The clause’s rationale, and the reason it should stand part of the Bill, is that there are no further formal consequences when a wasted costs order is made. The Government’s view is that the implications of receiving a wasted costs order should be strengthened to encourage legal representatives to consider more carefully decisions they make, both in handling claims and in deciding whether or not to pursue a case. The changes introduced by the clause seek to achieve this, and I will therefore in due course urge that Clause 50 stands part of the Bill.
Amendment 69A, in the names of the noble Lords, Lord Beecham and Lord Kennedy, seeks to replace the duty to consider notifying the regulators or the Legal Aid Agency with the discretion for the court to decide whether or not to notify them where it considers that it is appropriate to do so. It does so by changing “must” to “may”. In the Government’s view, the amendment is unnecessary. The mandatory requirement—the “must”—goes no further than requiring the court to notify where it considers it appropriate. The court is not absolutely required to inform the listed bodies or persons, or to inform any one of them, but to inform such of them, if any, as it considers appropriate. If the court does not consider it appropriate to inform any of those listed, it does not have to do so. Accordingly, it has to consider whether it is appropriate to inform one or more of them but it is not obliged to do so in a particular case: it is entirely a matter for the court. The discretion that the amendment seeks to introduce is already provided for in the clause as drafted.
Our view is that the courts should consider making a notification in every case where a wasted costs order is made but that it would be inappropriate to require it in every case. We agree that it is a matter for the courts based on the facts of the individual case. When notified of a wasted costs order, it will be for the relevant body to decide what, if any, action should be taken. Clause 50 does not make mandatory any action, as in the Government’s view that is properly a matter for the body based on the individual circumstances.

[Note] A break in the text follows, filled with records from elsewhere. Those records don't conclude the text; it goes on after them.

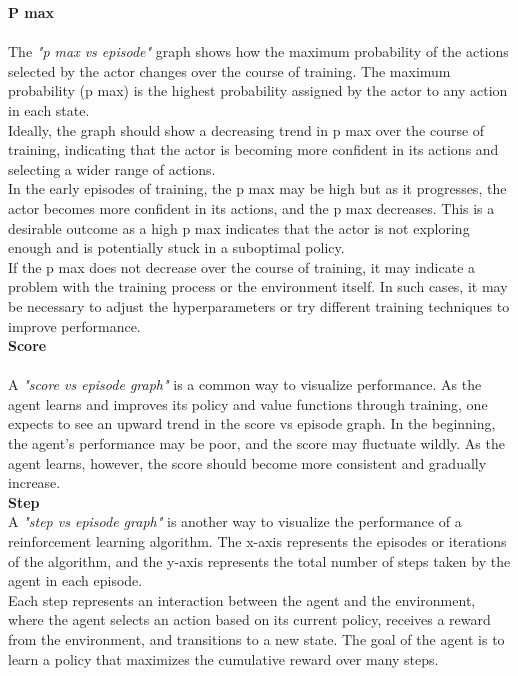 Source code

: \documentclass[conference]{IEEEtran}
\begin{document}
\textbf{P max}\\

\\ The \textit{"p max vs episode"} graph shows how the maximum probability of the actions selected by the actor changes over the course of training. The maximum probability (p max) is the highest probability assigned by the actor to any action in each state.\\

Ideally, the graph should show a decreasing trend in p max over the course of training, indicating that the actor is becoming more confident in its actions and selecting a wider range of actions.\\

In the early episodes of training, the p max may be high but as it progresses, the actor becomes more confident in its actions, and the p max decreases. This is a desirable outcome as a high p max indicates that the actor is not exploring enough and is potentially stuck in a suboptimal policy.\\
If the p max does not decrease over the course of training, it may indicate a problem with the training process or the environment itself. In such cases, it may be necessary to adjust the hyperparameters or try different training techniques to improve performance.\\

\textbf{Score}\\

\\ A \textit{"score vs episode graph"} is a common way to visualize performance. As the agent learns and improves its policy and value functions through training, one expects to see an upward trend in the score vs episode graph. In the beginning, the agent's performance may be poor, and the score may fluctuate wildly. As the agent learns, however, the score should become more consistent and gradually increase.\\

\textbf{Step}\\

A \textit{"step vs episode graph"} is another way to visualize the performance of a reinforcement learning algorithm. The x-axis represents the episodes or iterations of the algorithm, and the y-axis represents the total number of steps taken by the agent in each episode.\\

Each step represents an interaction between the agent and the environment, where the agent selects an action based on its current policy, receives a reward from the environment, and transitions to a new state. The goal of the agent is to learn a policy that maximizes the cumulative reward over many steps.\\
\end{document}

The noble Lord asked about the position of the Bar Standards Board, the Solicitors Regulation Authority and, I think, the Legal Aid Agency. The independence of the regulators is a fundamental principle and we do not wish to undermine this by setting out what action they should take upon receipt of a wasted costs notification. The Government have been in touch with the relevant bodies, informing them of the changes under Clause 50 and offering advice as to how they may wish to proceed. The Bar Standards Board has advised that it would treat the matter under existing
procedures as an expression of concern about a barrister’s conduct. It might choose to investigate and could ultimately take formal disciplinary action if it considered it appropriate to do so. The Solicitors Regulation Authority would also welcome wasted costs order notifications and would treat such information in the same way as it treats all intelligence that it receives. The Legal Aid Agency is looking into taking account of wasted costs orders using existing contract performance management mechanisms for current legal aid contracts and contracts commencing this August. If adopted, contract managers would consider the number and financial value of wasted costs orders made and discuss them with the provider directly. The Legal Aid Agency might consider it appropriate to issue a contract notice or to take other contractual enforcement steps.
In view of the explanation that I hope that I have provided, and in view of the fact that I understood this probably to be a probing amendment, I respectfully ask the noble Lord to withdraw Amendment 69A, and I urge the Committee to agree to Clause 50 standing part of the Bill.